** Supplied material follows **

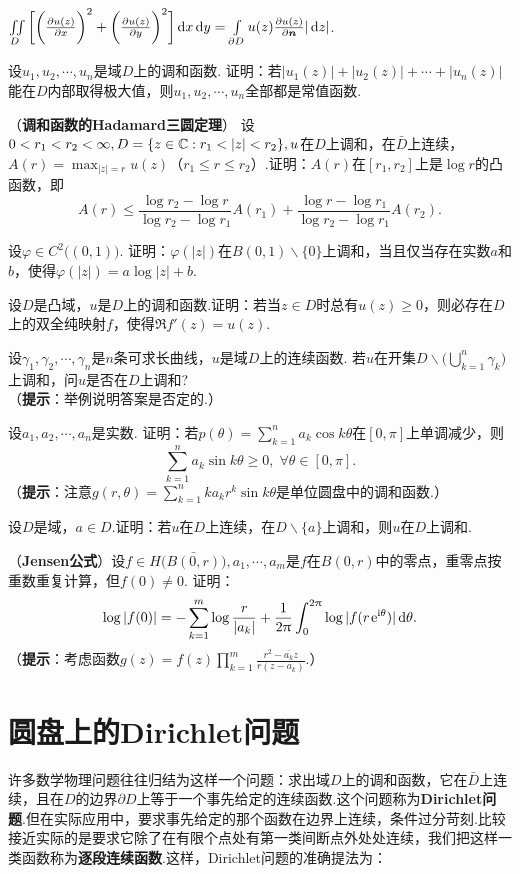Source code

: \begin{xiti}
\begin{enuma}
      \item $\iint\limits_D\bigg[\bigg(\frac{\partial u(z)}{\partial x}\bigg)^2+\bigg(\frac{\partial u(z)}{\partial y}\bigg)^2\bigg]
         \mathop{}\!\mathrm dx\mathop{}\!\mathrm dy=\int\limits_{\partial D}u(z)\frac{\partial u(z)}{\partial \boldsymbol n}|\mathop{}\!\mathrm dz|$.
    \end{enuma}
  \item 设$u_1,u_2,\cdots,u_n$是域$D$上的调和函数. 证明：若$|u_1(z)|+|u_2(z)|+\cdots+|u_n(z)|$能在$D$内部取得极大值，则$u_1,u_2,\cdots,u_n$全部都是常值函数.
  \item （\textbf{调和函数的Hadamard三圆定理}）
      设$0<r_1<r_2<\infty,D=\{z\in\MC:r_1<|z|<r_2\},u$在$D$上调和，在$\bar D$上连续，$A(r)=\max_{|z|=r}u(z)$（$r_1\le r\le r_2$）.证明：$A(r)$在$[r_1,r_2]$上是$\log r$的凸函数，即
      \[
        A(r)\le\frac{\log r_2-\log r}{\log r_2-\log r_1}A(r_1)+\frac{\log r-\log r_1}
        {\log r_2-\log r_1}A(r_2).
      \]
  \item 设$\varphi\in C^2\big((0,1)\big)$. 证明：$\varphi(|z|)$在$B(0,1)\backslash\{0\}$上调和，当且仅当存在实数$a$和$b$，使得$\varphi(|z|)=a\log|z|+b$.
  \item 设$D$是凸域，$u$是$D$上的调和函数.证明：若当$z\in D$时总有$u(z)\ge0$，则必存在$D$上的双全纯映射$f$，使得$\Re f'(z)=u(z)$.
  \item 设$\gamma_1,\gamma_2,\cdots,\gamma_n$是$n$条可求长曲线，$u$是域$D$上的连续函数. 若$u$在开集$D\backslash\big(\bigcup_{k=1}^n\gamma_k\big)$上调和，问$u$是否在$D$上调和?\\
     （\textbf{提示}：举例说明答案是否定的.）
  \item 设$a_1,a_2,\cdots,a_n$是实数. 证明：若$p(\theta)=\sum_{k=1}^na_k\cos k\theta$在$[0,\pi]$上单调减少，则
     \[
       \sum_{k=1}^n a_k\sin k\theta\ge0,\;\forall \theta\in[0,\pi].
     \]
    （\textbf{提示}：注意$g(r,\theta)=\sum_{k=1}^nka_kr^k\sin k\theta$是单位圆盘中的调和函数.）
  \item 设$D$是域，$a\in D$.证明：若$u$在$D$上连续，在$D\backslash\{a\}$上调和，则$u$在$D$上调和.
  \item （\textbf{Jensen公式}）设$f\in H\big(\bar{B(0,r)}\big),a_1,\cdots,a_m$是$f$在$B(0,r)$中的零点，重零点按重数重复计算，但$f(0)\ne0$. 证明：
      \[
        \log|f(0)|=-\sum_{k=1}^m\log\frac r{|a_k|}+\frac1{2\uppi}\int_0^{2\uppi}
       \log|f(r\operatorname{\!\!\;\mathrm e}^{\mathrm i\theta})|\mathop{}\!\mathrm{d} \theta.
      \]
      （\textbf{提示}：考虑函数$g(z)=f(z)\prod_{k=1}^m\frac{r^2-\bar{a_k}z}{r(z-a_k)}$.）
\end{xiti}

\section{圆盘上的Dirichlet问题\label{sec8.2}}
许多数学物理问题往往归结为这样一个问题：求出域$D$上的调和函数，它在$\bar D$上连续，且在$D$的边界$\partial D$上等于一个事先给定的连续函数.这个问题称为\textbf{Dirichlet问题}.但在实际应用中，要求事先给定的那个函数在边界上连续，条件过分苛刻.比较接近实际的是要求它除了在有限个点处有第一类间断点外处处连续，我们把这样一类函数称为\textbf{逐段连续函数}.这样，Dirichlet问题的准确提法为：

** End of Supplied material **

Task objective » Whenever a line of the entries contains the string "上的调和函数", copy that line.

Result of this task »
  \item 设$u_1,u_2,\cdots,u_n$是域$D$上的调和函数. 证明：若$|u_1(z)|+|u_2(z)|+\cdots+|u_n(z)|$能在$D$内部取得极大值，则$u_1,u_2,\cdots,u_n$全部都是常值函数.
  \item 设$D$是凸域，$u$是$D$上的调和函数.证明：若当$z\in D$时总有$u(z)\ge0$，则必存在$D$上的双全纯映射$f$，使得$\Re f'(z)=u(z)$.
许多数学物理问题往往归结为这样一个问题：求出域$D$上的调和函数，它在$\bar D$上连续，且在$D$的边界$\partial D$上等于一个事先给定的连续函数.这个问题称为\textbf{Dirichlet问题}.但在实际应用中，要求事先给定的那个函数在边界上连续，条件过分苛刻.比较接近实际的是要求它除了在有限个点处有第一类间断点外处处连续，我们把这样一类函数称为\textbf{逐段连续函数}.这样，Dirichlet问题的准确提法为：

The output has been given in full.